EXERCISE PROMPT:
Where an entry holds an image, leave the image out; otherwise reproduce the entry exactly.

======

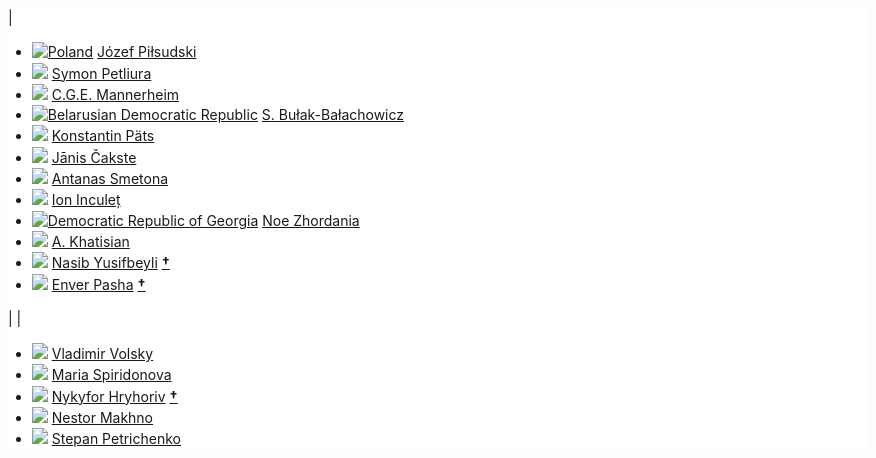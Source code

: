 

 | 

-   [![Poland](https://upload.wikimedia.org/wikipedia/commons/thumb/8/80/Flag_of_Poland_%281919%E2%80%931927%29.svg/23px-Flag_of_Poland_%281919%E2%80%931927%29.svg.png)](https://en.wikipedia.org/wiki/Poland "Poland") [Józef Piłsudski](https://en.wikipedia.org/wiki/J%C3%B3zef_Pi%C5%82sudski "Józef Piłsudski")
-   ![](https://upload.wikimedia.org/wikipedia/commons/thumb/a/a1/Flag_of_Ukraine_%281917%E2%80%931921%29.svg/23px-Flag_of_Ukraine_%281917%E2%80%931921%29.svg.png) [Symon Petliura](https://en.wikipedia.org/wiki/Symon_Petliura "Symon Petliura")
-   ![](https://upload.wikimedia.org/wikipedia/commons/thumb/9/9f/Flag_of_Finland_%281918%E2%80%931920%29.svg/23px-Flag_of_Finland_%281918%E2%80%931920%29.svg.png) [C.G.E. Mannerheim](https://en.wikipedia.org/wiki/C.G.E._Mannerheim "C.G.E. Mannerheim")
-   [![Belarusian Democratic Republic](https://upload.wikimedia.org/wikipedia/commons/thumb/5/50/Flag_of_Belarus_%281918%2C_1991%E2%80%931995%29.svg/23px-Flag_of_Belarus_%281918%2C_1991%E2%80%931995%29.svg.png)](https://en.wikipedia.org/wiki/Belarusian_Democratic_Republic "Belarusian Democratic Republic") [S. Bułak-Bałachowicz](https://en.wikipedia.org/wiki/Stanis%C5%82aw_Bu%C5%82ak-Ba%C5%82achowicz "Stanisław Bułak-Bałachowicz")
-   ![](https://upload.wikimedia.org/wikipedia/commons/thumb/8/8f/Flag_of_Estonia.svg/23px-Flag_of_Estonia.svg.png) [Konstantin Päts](https://en.wikipedia.org/wiki/Konstantin_P%C3%A4ts "Konstantin Päts")
-   ![](https://upload.wikimedia.org/wikipedia/commons/thumb/8/84/Flag_of_Latvia.svg/23px-Flag_of_Latvia.svg.png) [Jānis Čakste](https://en.wikipedia.org/wiki/J%C4%81nis_%C4%8Cakste "Jānis Čakste")
-   ![](https://upload.wikimedia.org/wikipedia/commons/thumb/f/fd/Flag_of_Lithuania_%281918%E2%80%931940%29.svg/23px-Flag_of_Lithuania_%281918%E2%80%931940%29.svg.png) [Antanas Smetona](https://en.wikipedia.org/wiki/Antanas_Smetona "Antanas Smetona")
-   ![](https://upload.wikimedia.org/wikipedia/commons/thumb/d/d9/Flag_of_the_Moldavian_Democratic_Republic.svg/20px-Flag_of_the_Moldavian_Democratic_Republic.svg.png) [Ion Inculeț](https://en.wikipedia.org/wiki/Ion_Incule%C8%9B "Ion Inculeț")
-   [![Democratic Republic of Georgia](https://upload.wikimedia.org/wikipedia/commons/thumb/8/8c/Flag_of_Georgia_%281918%E2%80%931921%2C_4-5%29.svg/19px-Flag_of_Georgia_%281918%E2%80%931921%2C_4-5%29.svg.png)](https://en.wikipedia.org/wiki/Democratic_Republic_of_Georgia "Democratic Republic of Georgia") [Noe Zhordania](https://en.wikipedia.org/wiki/Noe_Zhordania "Noe Zhordania")
-   ![](https://upload.wikimedia.org/wikipedia/commons/thumb/c/c8/Flag_of_Armenia_%281918%E2%80%931922%29.svg/23px-Flag_of_Armenia_%281918%E2%80%931922%29.svg.png) [A. Khatisian](https://en.wikipedia.org/wiki/Alexander_Khatisian "Alexander Khatisian")
-   ![](https://upload.wikimedia.org/wikipedia/commons/thumb/7/78/Flag_of_Azerbaijan_1918.svg/23px-Flag_of_Azerbaijan_1918.svg.png) [Nasib Yusifbeyli](https://en.wikipedia.org/wiki/Nasib_bey_Yusifbeyli "Nasib bey Yusifbeyli") [**†**](https://en.wikipedia.org/wiki/Killed_in_action "Killed in action")
-   [![](https://upload.wikimedia.org/wikipedia/commons/thumb/5/57/Flag_of_Turkestan.svg/23px-Flag_of_Turkestan.svg.png)](https://en.wikipedia.org/wiki/File:Flag_of_Turkestan.svg) [Enver Pasha](https://en.wikipedia.org/wiki/Enver_Pasha "Enver Pasha") [**†**](https://en.wikipedia.org/wiki/Killed_in_action "Killed in action")



 |
| 

-   ![](https://upload.wikimedia.org/wikipedia/commons/thumb/4/43/Red_flag.svg/23px-Red_flag.svg.png) [Vladimir Volsky](https://en.wikipedia.org/wiki/Vladimir_Vol%27skii "Vladimir Vol'skii")
-   ![](https://upload.wikimedia.org/wikipedia/commons/thumb/4/43/Red_flag.svg/23px-Red_flag.svg.png) [Maria Spiridonova](https://en.wikipedia.org/wiki/Maria_Spiridonova "Maria Spiridonova")
-   ![](https://upload.wikimedia.org/wikipedia/commons/thumb/4/43/Red_flag.svg/23px-Red_flag.svg.png) [Nykyfor Hryhoriv](https://en.wikipedia.org/wiki/Nykyfor_Hryhoriv "Nykyfor Hryhoriv") [**†**](https://en.wikipedia.org/wiki/Killed_in_Action "Killed in Action")
-   ![](https://upload.wikimedia.org/wikipedia/commons/thumb/1/16/%D0%9C%D0%B0%D1%85%D0%BD%D0%BE%D0%B2%D1%81%D0%BA%D0%BE%D0%B5_%D0%B7%D0%BD%D0%B0%D0%BC%D1%8F.svg/23px-%D0%9C%D0%B0%D1%85%D0%BD%D0%BE%D0%B2%D1%81%D0%BA%D0%BE%D0%B5_%D0%B7%D0%BD%D0%B0%D0%BC%D1%8F.svg.png) [Nestor Makhno](https://en.wikipedia.org/wiki/Nestor_Makhno "Nestor Makhno")
-   ![](https://upload.wikimedia.org/wikipedia/commons/thumb/a/a6/Petropavlovsk-Krondstadt_flag.svg/20px-Petropavlovsk-Krondstadt_flag.svg.png) [Stepan Petrichenko](https://en.wikipedia.org/wiki/Stepan_Maximovich_Petrichenko "Stepan Maximovich Petrichenko")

======

TASK ANSWER:
Source code

: 

 | 

-   [![Poland](https://upload.wikimedia.org/wikipedia/commons/thumb/8/80/Flag_of_Poland_%281919%E2%80%931927%29.svg/23px-Flag_of_Poland_%281919%E2%80%931927%29.svg.png)](https://en.wikipedia.org/wiki/Poland "Poland") [Józef Piłsudski](https://en.wikipedia.org/wiki/J%C3%B3zef_Pi%C5%82sudski "Józef Piłsudski")
-   ![](https://upload.wikimedia.org/wikipedia/commons/thumb/a/a1/Flag_of_Ukraine_%281917%E2%80%931921%29.svg/23px-Flag_of_Ukraine_%281917%E2%80%931921%29.svg.png) [Symon Petliura](https://en.wikipedia.org/wiki/Symon_Petliura "Symon Petliura")
-   ![](https://upload.wikimedia.org/wikipedia/commons/thumb/9/9f/Flag_of_Finland_%281918%E2%80%931920%29.svg/23px-Flag_of_Finland_%281918%E2%80%931920%29.svg.png) [C.G.E. Mannerheim](https://en.wikipedia.org/wiki/C.G.E._Mannerheim "C.G.E. Mannerheim")
-   [![Belarusian Democratic Republic](https://upload.wikimedia.org/wikipedia/commons/thumb/5/50/Flag_of_Belarus_%281918%2C_1991%E2%80%931995%29.svg/23px-Flag_of_Belarus_%281918%2C_1991%E2%80%931995%29.svg.png)](https://en.wikipedia.org/wiki/Belarusian_Democratic_Republic "Belarusian Democratic Republic") [S. Bułak-Bałachowicz](https://en.wikipedia.org/wiki/Stanis%C5%82aw_Bu%C5%82ak-Ba%C5%82achowicz "Stanisław Bułak-Bałachowicz")
-   ![](https://upload.wikimedia.org/wikipedia/commons/thumb/8/8f/Flag_of_Estonia.svg/23px-Flag_of_Estonia.svg.png) [Konstantin Päts](https://en.wikipedia.org/wiki/Konstantin_P%C3%A4ts "Konstantin Päts")
-   ![](https://upload.wikimedia.org/wikipedia/commons/thumb/8/84/Flag_of_Latvia.svg/23px-Flag_of_Latvia.svg.png) [Jānis Čakste](https://en.wikipedia.org/wiki/J%C4%81nis_%C4%8Cakste "Jānis Čakste")
-   ![](https://upload.wikimedia.org/wikipedia/commons/thumb/f/fd/Flag_of_Lithuania_%281918%E2%80%931940%29.svg/23px-Flag_of_Lithuania_%281918%E2%80%931940%29.svg.png) [Antanas Smetona](https://en.wikipedia.org/wiki/Antanas_Smetona "Antanas Smetona")
-   ![](https://upload.wikimedia.org/wikipedia/commons/thumb/d/d9/Flag_of_the_Moldavian_Democratic_Republic.svg/20px-Flag_of_the_Moldavian_Democratic_Republic.svg.png) [Ion Inculeț](https://en.wikipedia.org/wiki/Ion_Incule%C8%9B "Ion Inculeț")
-   [![Democratic Republic of Georgia](https://upload.wikimedia.org/wikipedia/commons/thumb/8/8c/Flag_of_Georgia_%281918%E2%80%931921%2C_4-5%29.svg/19px-Flag_of_Georgia_%281918%E2%80%931921%2C_4-5%29.svg.png)](https://en.wikipedia.org/wiki/Democratic_Republic_of_Georgia "Democratic Republic of Georgia") [Noe Zhordania](https://en.wikipedia.org/wiki/Noe_Zhordania "Noe Zhordania")
-   ![](https://upload.wikimedia.org/wikipedia/commons/thumb/c/c8/Flag_of_Armenia_%281918%E2%80%931922%29.svg/23px-Flag_of_Armenia_%281918%E2%80%931922%29.svg.png) [A. Khatisian](https://en.wikipedia.org/wiki/Alexander_Khatisian "Alexander Khatisian")
-   ![](https://upload.wikimedia.org/wikipedia/commons/thumb/7/78/Flag_of_Azerbaijan_1918.svg/23px-Flag_of_Azerbaijan_1918.svg.png) [Nasib Yusifbeyli](https://en.wikipedia.org/wiki/Nasib_bey_Yusifbeyli "Nasib bey Yusifbeyli") [**†**](https://en.wikipedia.org/wiki/Killed_in_action "Killed in action")
-   [![](https://upload.wikimedia.org/wikipedia/commons/thumb/5/57/Flag_of_Turkestan.svg/23px-Flag_of_Turkestan.svg.png)](https://en.wikipedia.org/wiki/File:Flag_of_Turkestan.svg) [Enver Pasha](https://en.wikipedia.org/wiki/Enver_Pasha "Enver Pasha") [**†**](https://en.wikipedia.org/wiki/Killed_in_action "Killed in action")



 |
| 

-   ![](https://upload.wikimedia.org/wikipedia/commons/thumb/4/43/Red_flag.svg/23px-Red_flag.svg.png) [Vladimir Volsky](https://en.wikipedia.org/wiki/Vladimir_Vol%27skii "Vladimir Vol'skii")
-   ![](https://upload.wikimedia.org/wikipedia/commons/thumb/4/43/Red_flag.svg/23px-Red_flag.svg.png) [Maria Spiridonova](https://en.wikipedia.org/wiki/Maria_Spiridonova "Maria Spiridonova")
-   ![](https://upload.wikimedia.org/wikipedia/commons/thumb/4/43/Red_flag.svg/23px-Red_flag.svg.png) [Nykyfor Hryhoriv](https://en.wikipedia.org/wiki/Nykyfor_Hryhoriv "Nykyfor Hryhoriv") [**†**](https://en.wikipedia.org/wiki/Killed_in_Action "Killed in Action")
-   ![](https://upload.wikimedia.org/wikipedia/commons/thumb/1/16/%D0%9C%D0%B0%D1%85%D0%BD%D0%BE%D0%B2%D1%81%D0%BA%D0%BE%D0%B5_%D0%B7%D0%BD%D0%B0%D0%BC%D1%8F.svg/23px-%D0%9C%D0%B0%D1%85%D0%BD%D0%BE%D0%B2%D1%81%D0%BA%D0%BE%D0%B5_%D0%B7%D0%BD%D0%B0%D0%BC%D1%8F.svg.png) [Nestor Makhno](https://en.wikipedia.org/wiki/Nestor_Makhno "Nestor Makhno")
-   ![](https://upload.wikimedia.org/wikipedia/commons/thumb/a/a6/Petropavlovsk-Krondstadt_flag.svg/20px-Petropavlovsk-Krondstadt_flag.svg.png) [Stepan Petrichenko](https://en.wikipedia.org/wiki/Stepan_Maximovich_Petrichenko "Stepan Maximovich Petrichenko")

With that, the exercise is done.